Try to poke holes in it and it’s harder than you might think. You would actually rather see (at least, I’d rather see) the USG issue a bunch of perps than to rely more on TIPS, or issue floaters (as they’ve been pushing for). The risk is much more right-way round. You could say – for that reason – ‘who would buy these things right now at anything resembling a low yield?’ but that’s an empirical question, not a reason not to try it at all.

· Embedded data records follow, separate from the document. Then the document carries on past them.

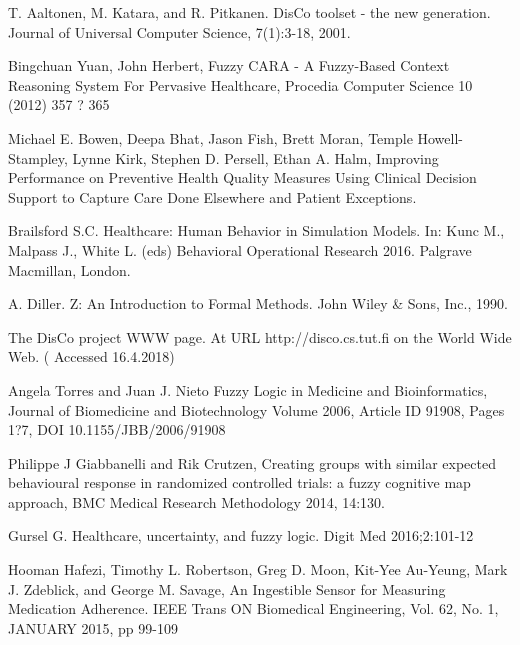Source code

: \documentclass{llncs}
\begin{document}

\begin{thebibliography}{99}


 T. Aaltonen, M. Katara, and R. Pitkanen. DisCo toolset - the new generation. Journal of Universal Computer Science, 7(1):3-18, 2001.

 Bingchuan Yuan, John Herbert, Fuzzy CARA - A Fuzzy-Based Context Reasoning System For Pervasive Healthcare,  Procedia Computer Science 10 (2012) 357 ? 365

 Michael E. Bowen, Deepa Bhat, Jason Fish, Brett Moran, Temple Howell-Stampley, Lynne Kirk, Stephen D. Persell, Ethan A. Halm, Improving Performance on Preventive Health Quality Measures Using Clinical Decision Support to Capture Care Done Elsewhere and Patient Exceptions.

 Brailsford S.C. Healthcare: Human Behavior in Simulation Models. In: Kunc M., Malpass J., White L. (eds) Behavioral Operational Research 2016. Palgrave Macmillan, London.

  A. Diller. Z: An Introduction to Formal Methods. John Wiley \& Sons, Inc., 1990.

 The DisCo project WWW page. At URL http://disco.cs.tut.fi on the World Wide Web. ( Accessed 16.4.2018)

 Angela Torres and Juan J. Nieto Fuzzy Logic in Medicine and Bioinformatics, Journal of Biomedicine and Biotechnology Volume 2006, Article ID 91908, Pages 1?7, DOI 10.1155/JBB/2006/91908

 Philippe J Giabbanelli and Rik Crutzen, Creating groups with similar expected behavioural response in randomized controlled trials: a fuzzy cognitive map approach, BMC Medical Research Methodology 2014, 14:130.


 Gursel G. Healthcare, uncertainty, and fuzzy logic. Digit Med 2016;2:101-12

 Hooman Hafezi, Timothy L. Robertson, Greg D. Moon, Kit-Yee Au-Yeung, Mark J. Zdeblick, and George M. Savage, An Ingestible Sensor for Measuring Medication Adherence. IEEE Trans ON Biomedical Engineering, Vol. 62, No. 1, JANUARY 2015, pp 99-109


\end{thebibliography}
\end{document}
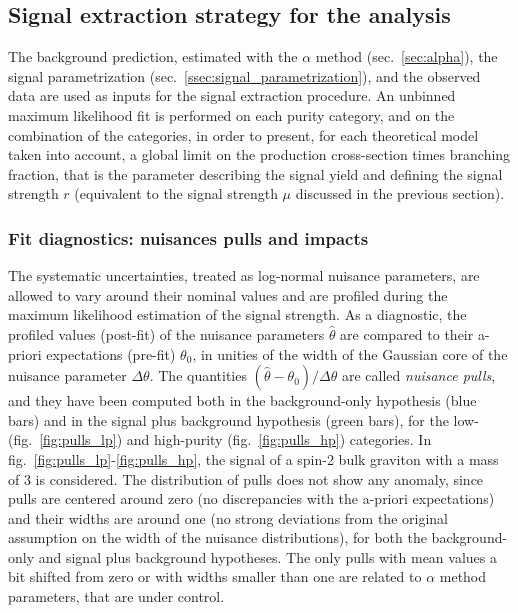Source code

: 
\subsection{Signal extraction strategy for the analysis}

The background prediction, estimated with the $\alpha$ method (sec.~\ref{sec:alpha}), the signal parametrization (sec.~\ref{ssec:signal_parametrization}), and the observed data are used as inputs for the signal extraction procedure. An unbinned maximum likelihood fit is performed on each purity category, and on the combination of the categories, in order to present, for each theoretical model taken into account, a global limit on the production cross-section times branching fraction, that is the parameter describing the signal yield and defining the signal strength $r$ (equivalent to the signal strength $\mu$ discussed in the previous section).

\subsubsection{Fit diagnostics: nuisances pulls and impacts}

The systematic uncertainties, treated as log-normal nuisance parameters, are allowed to vary around their nominal values and are profiled during the maximum likelihood estimation of the signal strength. As a diagnostic, the profiled values (post-fit) of the nuisance parameters $\hat{\theta}$ are compared to their a-priori expectations (pre-fit) $\theta_0$, in unities of the width of the Gaussian core of the nuisance parameter $\Delta \theta$. The quantities $(\hat{\theta} - \theta_0) / \Delta \theta$ are called \emph{nuisance pulls}, and they have been computed both in the background-only hypothesis (blue bars) and in the signal plus background hypothesis (green bars), for the low- (fig.~\ref{fig:pulls_lp}) and high-purity (fig.~\ref{fig:pulls_hp}) categories. In fig.~\ref{fig:pulls_lp}-\ref{fig:pulls_hp}, the signal of a spin-2 bulk graviton with a mass of 3 \TeV is considered. The distribution of pulls does not show any anomaly, since pulls are centered around zero (no discrepancies with the a-priori expectations) and their widths are around one (no strong deviations from the original assumption on the width of the nuisance distributions), for both the background-only and signal plus background hypotheses. The only pulls with mean values a bit shifted from zero or with widths smaller than one are related to $\alpha$ method parameters, that are under control.

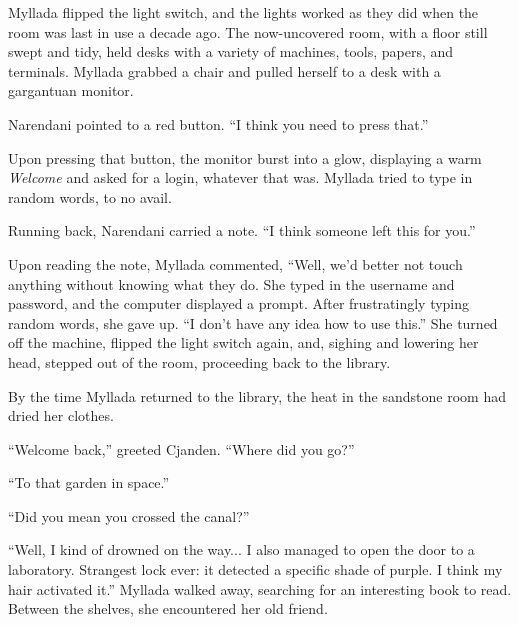 Myllada flipped the light switch, and the lights worked as they did when the room was last in use a decade ago. The now-uncovered room, with a floor still swept and tidy, held desks with a variety of machines, tools, papers, and terminals. Myllada grabbed a chair and pulled herself to a desk with a gargantuan monitor.

Narendani pointed to a red button. ``I think you need to press that.''

Upon pressing that button, the monitor burst into a glow, displaying a warm \emph{Welcome} and asked for a login, whatever that was. Myllada tried to type in random words, to no avail.

Running back, Narendani carried a note. ``I think someone left this for you.''


Upon reading the note, Myllada commented, ``Well, we'd better not touch anything without knowing what they do. She typed in the username and password, and the computer displayed a prompt. After frustratingly typing random words, she gave up. ``I don't have any idea how to use this.'' She turned off the machine, flipped the light switch again, and, sighing and lowering her head, stepped out of the room, proceeding back to the library.

\centeredstars

By the time Myllada returned to the library, the heat in the sandstone room had dried her clothes.

``Welcome back,'' greeted Cjanden. ``Where did you go?''

``To that garden in space.''

``Did you mean you crossed the canal?''

``Well, I kind of drowned on the way... I also managed to open the door to a laboratory. Strangest lock ever: it detected a specific shade of purple. I think my hair activated it.'' Myllada walked away, searching for an interesting book to read. Between the shelves, she encountered her old friend.

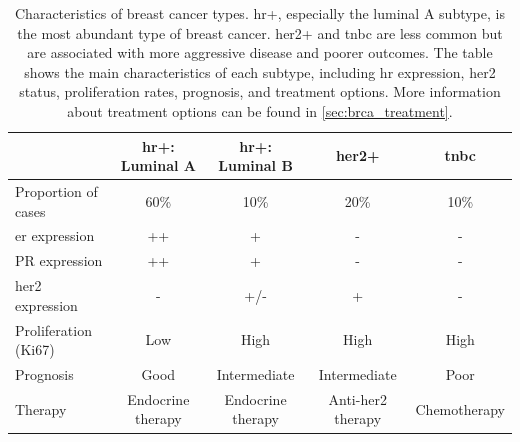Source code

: \begin{table}[ht]
    \begin{tabular}{lcccc}
        \hline
                                        & \gls{hr+}: Luminal A & \gls{hr+}:
        Luminal B
                                        &
        \gls{her2+}
                                        & \gls{tnbc}
        \\ \hline
        Proportion of cases             & 60\%                 & 10\%
                                        &
        20\%
                                        & 10\%
        \\
        \gls{er}\textalpha{} expression & ++                   & +
                                        & -
                                        & -
        \\
        PR expression                   & ++                   & +
                                        & -
                                        & -
        \\
        \gls{her2} expression           & -                    & +/-
                                        & +
                                        & -
        \\
        Proliferation (Ki67)            & Low                  & High
                                        &
        High
                                        & High
        \\
        Prognosis                       & Good                 & Intermediate
                                        &
        Intermediate
                                        & Poor
        \\
        Therapy                         & Endocrine therapy    & Endocrine
        therapy
                                        &
        Anti-\gls{her2}
        therapy                         & Chemotherapy
        \\ \hline
    \end{tabular}
    \caption{Characteristics of breast cancer
        types\supercite{clusan_basic_2023}.
        \Gls{hr+}, especially the luminal A subtype, is the most
        abundant type of breast cancer.
        \Gls{her2+} and \gls{tnbc} are less common
        but are associated with more aggressive disease and poorer outcomes.
        The table shows the main characteristics of each subtype, including \gls{hr}
        expression, \gls{her2} status, proliferation rates, prognosis, and treatment
        options.
        More information about treatment options can be found in
        \cref{sec:brca_treatment}.
    }
    \label{tab:brca_subtypes}
\end{table}

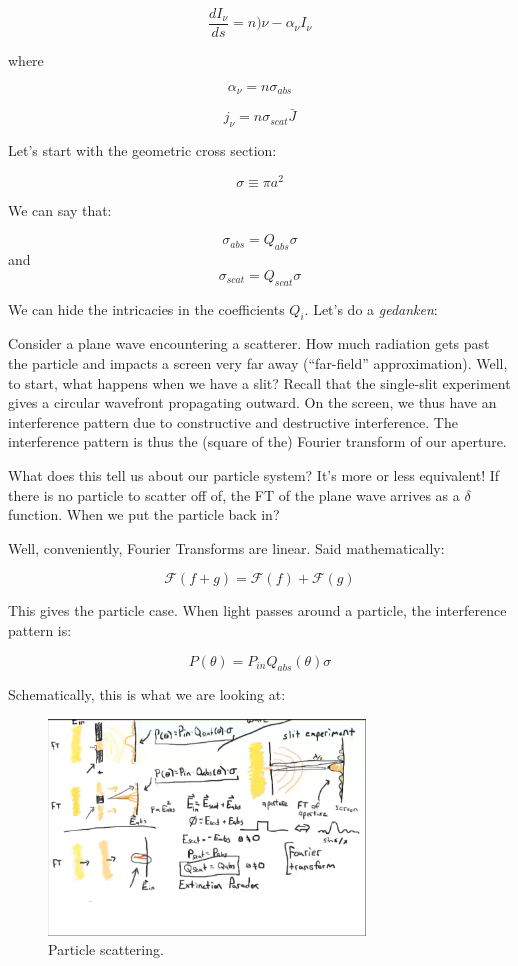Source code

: \documentclass{article}
\begin{document}
$$
\frac{dI_\nu}{ds} = n)\nu - \alpha_\nu I_\nu
$$

where

$$
\alpha_\nu = n \sigma_{abs}
$$

$$
j_\nu = n \sigma_{scat} \bar{J}
$$

Let's start with the geometric cross section:

$$
\sigma \equiv \pi a^2 
$$

We can say that:

$$
\sigma_{abs} = Q_{abs} \sigma
$$
and
$$
\sigma_{scat} = Q_{scat} \sigma
$$

We can hide the intricacies in the coefficients $Q_i$. Let's do a \textit{gedanken}:

Consider a plane wave encountering a scatterer. How much radiation gets past the particle and impacts a screen very far away (``far-field'' approximation). Well, to start, what happens when we have a slit? Recall that the single-slit experiment gives a circular wavefront propagating outward. On the screen, we thus have an interference pattern due to constructive and destructive interference. The interference pattern is thus the (square of the) Fourier transform of our aperture. 

What does this tell us about our particle system? It's more or less equivalent! If there is no particle to scatter off of, the FT of the plane wave arrives as a $\delta$ function. When we put the particle back in? 

Well, conveniently, Fourier Transforms are linear. Said mathematically:

$$
\mathcal{F}\left(f+g\right) = \mathcal{F}\left(f\right) + \mathcal{F}\left(g\right)
$$

This gives the particle case. When light passes around a particle, the interference pattern is:

$$
P\left(\theta\right) = P_{in} Q_{abs}\left(\theta\right) \sigma
$$

Schematically, this is what we are looking at:

\begin{figure}
    \centering
    \includegraphics[width=0.75\textwidth]{figures/Screen Shot 2020-11-14 at 6.03.52 PM.png}
    \caption{Particle scattering. }
    \label{fig:sc}
\end{figure}
\end{document}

Or you can try a thought experiment as follows: suppose N years have gone by and USG has been relying significantly on perps for its funding. Now there are a huge face amount of outstanding perps and the USG is paying $X billion/year just to service them. Does this start to become a political problem? How will perps look ‘optically’ at that time? Will populist politicians start griping ‘why should we pay these fat cat perp holders forever, for doing nothing? It’s not like we owe them any money because they didn’t loan any!’ Does this lead to pressure to repudiate or ‘restructure’ them? (And therefore, for this reason, do people shy away from them now?) But again, this is a sort of double-hypothetical as a reason for not doing something. This danger could be lessened if the Treasury does their issuance ‘intelligently’, and has an active and intelligently-managed buyback program. (Hmm, can we assume that?)

At the very least, there would always be a background incentive to inflate away their value. Then you remember that part of the reason for issuing TIPS is supposed to be to give USG ‘credibility in fighting inflation’, since inflation hurts a USG that has issued a lot of TIPS. But of course inflation would really, really help a USG that has issued perps. Oops. But that just means the USG will have been doing things at cross purposes. What else is new. And did we really buy that ‘credibility’ in the first place, given that TIPS are just a small part of the debt mix?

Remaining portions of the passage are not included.